Recently, the NYT carried an article about Dunavant Enterprises, which is “the world’s largest privately owned cotton broker” and the grassroots impact it is having on the lives of African cotton farmers. Dunavant got into the business in Uganda by buying a local company and keeping the Ugandan-Indian management intact. Indians have a long history as cotton buyers in Uganda:
Dunavant is the largest buyer of cotton in Uganda … The country … was once one of the world’s most important producers of cotton; the industry was initially nurtured when Uganda was a British possession. There were no plantations, and the British imported Indians to run gins and to collect raw cotton from small African growers. Over time, Indian brokers assumed huge power and wealth in the cotton trade.
Uganda’s independence in the early 1960s left cotton farming undisturbed until Idi Amin came to power in the 1970s. He expelled immigrants from India and nationalized the cotton gins; a succession of civil wars destroyed production. By the late 1980s, Uganda was producing virtually no cotton. … In 1995, a new government privatized the cotton sector, selling off state assets piecemeal. Among the buyers were former Indian brokers who had once owned the gins. [Link]
There’s actually far more here than meets the eye. This is not just another Missippi Masala story, it’s a tale that goes back thousands of years, one of cotton and colonialism, globalization, and empires keeping the brown and black man down.
The use of Indians as middlemen is not so strange when you consider that cotton was first cultivated in India, several millenia ago:
Cotton cultivation in the Old World began from India, where cotton has been grown for more than 6,000 years, since the pre-Harappan period. … The famous Greek historian Herodotus also wrote about Indian cotton: “There are trees which grow wild there, the fruit of which is a wool exceeding in beauty and goodness that of sheep.

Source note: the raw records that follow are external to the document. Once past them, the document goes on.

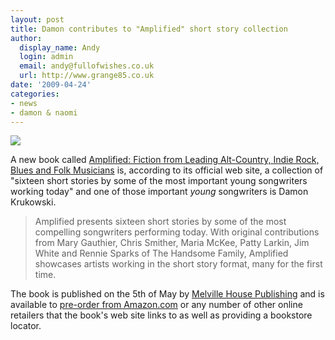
 ```yaml
---
layout: post
title: Damon contributes to "Amplified" short story collection
author:
  display_name: Andy
  login: admin
  email: andy@fullofwishes.co.uk
  url: http://www.grange85.co.uk
date: '2009-04-24'
categories:
- news
- damon & naomi
---
```

<div class="imagebox-a"><a href="http://www.amazon.com/gp/product/1933633719?ie=UTF8&tag=aheadfullofwi-20&linkCode=as2&camp=1789&creative=390957&creativeASIN=1933633719"><img border="0" src="https://images-na.ssl-images-amazon.com/images/I/51b2snDHj0L._SL160_.jpg"></a></div>
<p>A new book called <a href="http://www.amazon.com/gp/product/1933633719?ie=UTF8&tag=aheadfullofwi-20&linkCode=as2&camp=1789&creative=390957&creativeASIN=1933633719">Amplified: Fiction from Leading Alt-Country, Indie Rock, Blues and Folk Musicians</a> is, according to its official web site, a collection of "sixteen short stories by some of the most important young songwriters working today" and one of those important <em>young</em> songwriters is Damon Krukowski.</p>
<blockquote><p>Amplified presents sixteen short stories by some of the most compelling songwriters performing today. With original contributions from Mary Gauthier, Chris Smither, Maria McKee, Patty Larkin, Jim White and Rennie Sparks of The Handsome Family, Amplified showcases artists working in the short story format, many for the first time.</p></blockquote>
<p>The book is published on the 5th of May by <a href="http://www.mhpbooks.com/">Melville House Publishing</a>  and is available to <a href="http://www.amazon.com/gp/product/1933633719?ie=UTF8&tag=aheadfullofwi-20&linkCode=as2&camp=1789&creative=390957&creativeASIN=1933633719">pre-order from Amazon.com</a> or any number of other online retailers that the book's web site links to as well as providing a bookstore locator.</p>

The Indians make their clothes of this tree wool.” [Link]
This conflation between cotton and sheep continued in Europe for over 1,000 years:
During the late mediaeval period, cotton became known as an imported fibre in northern Europe, without any knowledge of what it came from other than that it was a plant; noting its similarities to wool, people in the region could only imagine that cotton must be produced by plant-borne sheep. [Link]
p>Even today, the German word for cotton is Baumwolle or “Tree Wool.”
p>Cotton played a critical role in the colonial period, when the British forcibly closed down the Indian textile industry to eliminate competition, and made India export raw cotton only and buy finished cloth from England. With the industrial revolution, textiles became one of the foundations for England’s dominance in world trade.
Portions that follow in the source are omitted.